William Marshall, head of US rates strategy at Goldman Sachs Research, said why bonds and stocks have recently moved in the same direction.
This correlation is significant because bonds typically serve as a hedge against equity volatility. When both asset classes decline simultaneously, investors lose the traditional protection used to stabilize portfolios during market shocks.
Marshall said that higher yields reduce the present value of future corporate profit valuations. As Treasury yields rise, they tighten financial conditions across markets, causing equities to react in the same direction as bonds [1]. This trend breaks the historical pattern where bonds often rise when stocks fall.
This phenomenon is not unprecedented. In 2022, stocks and bonds fell together instead of moving in opposite directions [2]. Some historical data analyzed by Morgan Stanley spanning 150 years underscores the rarity and impact of such shifts in market behavior [3].
External economic pressures are further influencing these trends.
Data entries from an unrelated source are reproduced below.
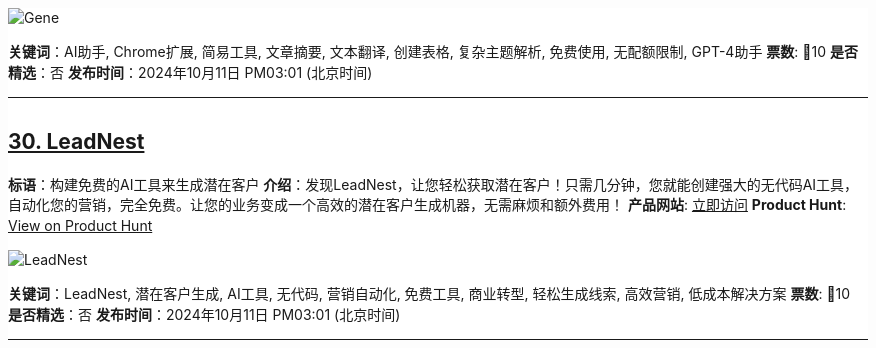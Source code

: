 ![Gene](https://ph-files.imgix.net/691eddd9-6c4b-4c8d-a4e4-331459ff1579.png?auto=format&fit=crop&frame=1&h=512&w=1024)

**关键词**：AI助手, Chrome扩展, 简易工具, 文章摘要, 文本翻译, 创建表格, 复杂主题解析, 免费使用, 无配额限制, GPT-4助手
**票数**: 🔺10
**是否精选**：否
**发布时间**：2024年10月11日 PM03:01 (北京时间)

---

## [30. LeadNest](https://www.producthunt.com/posts/leadnest?utm_campaign=producthunt-api&utm_medium=api-v2&utm_source=Application%3A+daily+ph+%28ID%3A+133301%29)
**标语**：构建免费的AI工具来生成潜在客户
**介绍**：发现LeadNest，让您轻松获取潜在客户！只需几分钟，您就能创建强大的无代码AI工具，自动化您的营销，完全免费。让您的业务变成一个高效的潜在客户生成机器，无需麻烦和额外费用！
**产品网站**: [立即访问](https://www.producthunt.com/r/24JEQL5RXQUIQX?utm_campaign=producthunt-api&utm_medium=api-v2&utm_source=Application%3A+daily+ph+%28ID%3A+133301%29)
**Product Hunt**: [View on Product Hunt](https://www.producthunt.com/posts/leadnest?utm_campaign=producthunt-api&utm_medium=api-v2&utm_source=Application%3A+daily+ph+%28ID%3A+133301%29)

![LeadNest](https://ph-files.imgix.net/9a459138-01f1-496f-ac44-39c234a101f1.png?auto=format&fit=crop&frame=1&h=512&w=1024)

**关键词**：LeadNest, 潜在客户生成, AI工具, 无代码, 营销自动化, 免费工具, 商业转型, 轻松生成线索, 高效营销, 低成本解决方案
**票数**: 🔺10
**是否精选**：否
**发布时间**：2024年10月11日 PM03:01 (北京时间)

---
Rising oil prices are driving up bond yields, which makes borrowing more expensive for businesses and consumers [4]. Consequently, the 10-year U.S. Treasury yield is nearing a critical 4.5% threshold [4].
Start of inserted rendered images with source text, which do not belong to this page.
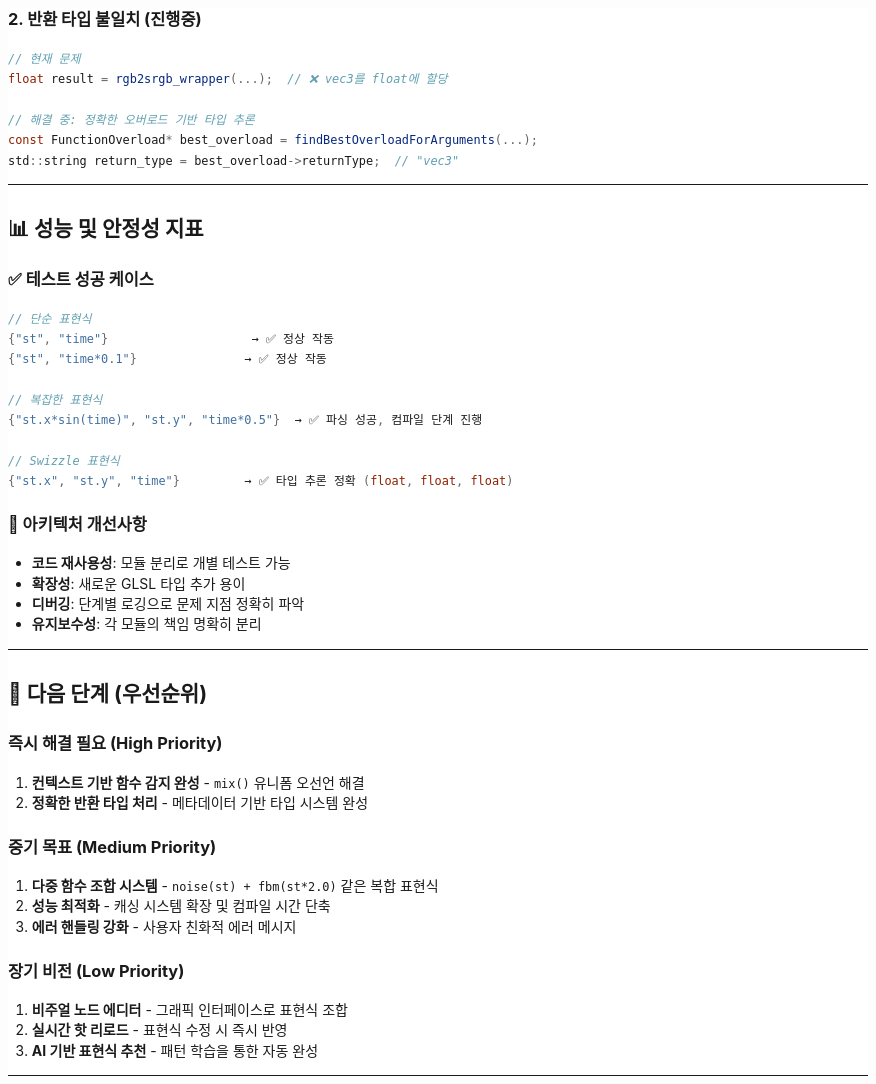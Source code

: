 ### 2. **반환 타입 불일치** (진행중)  
```glsl
// 현재 문제
float result = rgb2srgb_wrapper(...);  // ❌ vec3를 float에 할당

// 해결 중: 정확한 오버로드 기반 타입 추론
const FunctionOverload* best_overload = findBestOverloadForArguments(...);
std::string return_type = best_overload->returnType;  // "vec3"
```

---

## 📊 성능 및 안정성 지표

### ✅ 테스트 성공 케이스
```cpp
// 단순 표현식
{"st", "time"}                    → ✅ 정상 작동
{"st", "time*0.1"}               → ✅ 정상 작동

// 복잡한 표현식  
{"st.x*sin(time)", "st.y", "time*0.5"}  → ✅ 파싱 성공, 컴파일 단계 진행

// Swizzle 표현식
{"st.x", "st.y", "time"}         → ✅ 타입 추론 정확 (float, float, float)
```

### 🔧 아키텍처 개선사항
- **코드 재사용성**: 모듈 분리로 개별 테스트 가능
- **확장성**: 새로운 GLSL 타입 추가 용이
- **디버깅**: 단계별 로깅으로 문제 지점 정확히 파악
- **유지보수성**: 각 모듈의 책임 명확히 분리

---

## 🎯 다음 단계 (우선순위)

### 즉시 해결 필요 (High Priority)
1. **컨텍스트 기반 함수 감지 완성** - `mix()` 유니폼 오선언 해결
2. **정확한 반환 타입 처리** - 메타데이터 기반 타입 시스템 완성

### 중기 목표 (Medium Priority)  
1. **다중 함수 조합 시스템** - `noise(st) + fbm(st*2.0)` 같은 복합 표현식
2. **성능 최적화** - 캐싱 시스템 확장 및 컴파일 시간 단축
3. **에러 핸들링 강화** - 사용자 친화적 에러 메시지

### 장기 비전 (Low Priority)
1. **비주얼 노드 에디터** - 그래픽 인터페이스로 표현식 조합
2. **실시간 핫 리로드** - 표현식 수정 시 즉시 반영
3. **AI 기반 표현식 추천** - 패턴 학습을 통한 자동 완성

---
These shifts reflect broader instability. Rising Treasury yields signal renewed inflation pressure and geopolitical risk, which reshapes borrowing costs and consumer finances [5]. As these yields climb, the cost of capital increases, placing additional pressure on corporate earnings and stock prices.
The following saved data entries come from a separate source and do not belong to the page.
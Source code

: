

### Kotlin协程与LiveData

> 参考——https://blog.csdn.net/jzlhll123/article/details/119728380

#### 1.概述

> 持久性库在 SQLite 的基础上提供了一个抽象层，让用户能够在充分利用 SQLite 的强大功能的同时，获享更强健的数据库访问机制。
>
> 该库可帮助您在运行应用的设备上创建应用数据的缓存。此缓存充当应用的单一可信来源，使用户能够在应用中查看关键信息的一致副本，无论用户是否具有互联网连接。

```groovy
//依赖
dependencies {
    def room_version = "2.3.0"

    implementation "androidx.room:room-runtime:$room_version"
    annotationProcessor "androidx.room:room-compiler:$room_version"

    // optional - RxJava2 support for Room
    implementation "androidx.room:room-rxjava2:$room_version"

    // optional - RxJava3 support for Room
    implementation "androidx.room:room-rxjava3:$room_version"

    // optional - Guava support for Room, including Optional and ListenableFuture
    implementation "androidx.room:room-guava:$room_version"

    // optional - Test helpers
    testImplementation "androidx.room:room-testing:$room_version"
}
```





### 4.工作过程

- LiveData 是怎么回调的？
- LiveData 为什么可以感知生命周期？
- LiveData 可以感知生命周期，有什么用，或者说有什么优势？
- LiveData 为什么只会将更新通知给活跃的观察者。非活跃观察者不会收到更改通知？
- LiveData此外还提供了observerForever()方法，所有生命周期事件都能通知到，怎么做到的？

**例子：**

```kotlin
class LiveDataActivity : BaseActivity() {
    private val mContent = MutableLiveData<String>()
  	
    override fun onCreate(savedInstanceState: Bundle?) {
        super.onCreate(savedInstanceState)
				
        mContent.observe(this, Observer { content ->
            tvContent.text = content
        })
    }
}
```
Marshall's analysis, recorded on May 29, said that the relationship between these two primary asset classes remains sensitive to the pace of inflation and the trajectory of central bank policy.
“In 2022, stocks and bonds fell together instead of moving in opposite directions.”
The positive correlation between stocks and bonds suggests that inflation and interest rate volatility have become the primary drivers of market risk. When yields rise rapidly, they act as a gravity force that pulls down both bond prices and equity valuations, rendering the traditional 60/40 diversified portfolio less effective at mitigating losses.